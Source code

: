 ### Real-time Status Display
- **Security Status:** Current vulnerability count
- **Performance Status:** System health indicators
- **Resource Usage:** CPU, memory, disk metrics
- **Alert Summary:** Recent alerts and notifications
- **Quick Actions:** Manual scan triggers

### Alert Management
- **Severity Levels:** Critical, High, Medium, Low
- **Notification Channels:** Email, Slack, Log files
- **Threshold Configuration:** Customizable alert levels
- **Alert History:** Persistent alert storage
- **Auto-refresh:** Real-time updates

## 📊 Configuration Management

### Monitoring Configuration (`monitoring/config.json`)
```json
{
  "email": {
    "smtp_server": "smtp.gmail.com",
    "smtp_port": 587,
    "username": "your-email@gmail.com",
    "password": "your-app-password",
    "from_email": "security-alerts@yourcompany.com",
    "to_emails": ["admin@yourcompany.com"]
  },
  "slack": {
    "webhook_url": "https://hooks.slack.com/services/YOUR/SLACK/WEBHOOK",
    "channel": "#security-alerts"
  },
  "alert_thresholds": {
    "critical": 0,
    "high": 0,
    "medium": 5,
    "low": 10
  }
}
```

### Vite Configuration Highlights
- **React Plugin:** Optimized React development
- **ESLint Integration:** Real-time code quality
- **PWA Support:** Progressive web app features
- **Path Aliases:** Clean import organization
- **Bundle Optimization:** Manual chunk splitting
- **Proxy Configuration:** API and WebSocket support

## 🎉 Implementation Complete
■ ■ ■ ■ ■ ■ ■
◆ **TASK STATEMENT**
Could you set down exactly the lines from the one containing "- **Performance Status:**" through the last line of the records above, both included?

◆ **OUTPUT**
- **Performance Status:** System health indicators
- **Resource Usage:** CPU, memory, disk metrics
- **Alert Summary:** Recent alerts and notifications
- **Quick Actions:** Manual scan triggers

### Alert Management
- **Severity Levels:** Critical, High, Medium, Low
- **Notification Channels:** Email, Slack, Log files
- **Threshold Configuration:** Customizable alert levels
- **Alert History:** Persistent alert storage
- **Auto-refresh:** Real-time updates

## 📊 Configuration Management

### Monitoring Configuration (`monitoring/config.json`)
```json
{
  "email": {
    "smtp_server": "smtp.gmail.com",
    "smtp_port": 587,
    "username": "your-email@gmail.com",
    "password": "your-app-password",
    "from_email": "security-alerts@yourcompany.com",
    "to_emails": ["admin@yourcompany.com"]
  },
  "slack": {
    "webhook_url": "https://hooks.slack.com/services/YOUR/SLACK/WEBHOOK",
    "channel": "#security-alerts"
  },
  "alert_thresholds": {
    "critical": 0,
    "high": 0,
    "medium": 5,
    "low": 10
  }
}
```

### Vite Configuration Highlights
- **React Plugin:** Optimized React development
- **ESLint Integration:** Real-time code quality
- **PWA Support:** Progressive web app features
- **Path Aliases:** Clean import organization
- **Bundle Optimization:** Manual chunk splitting
- **Proxy Configuration:** API and WebSocket support

## 🎉 Implementation Complete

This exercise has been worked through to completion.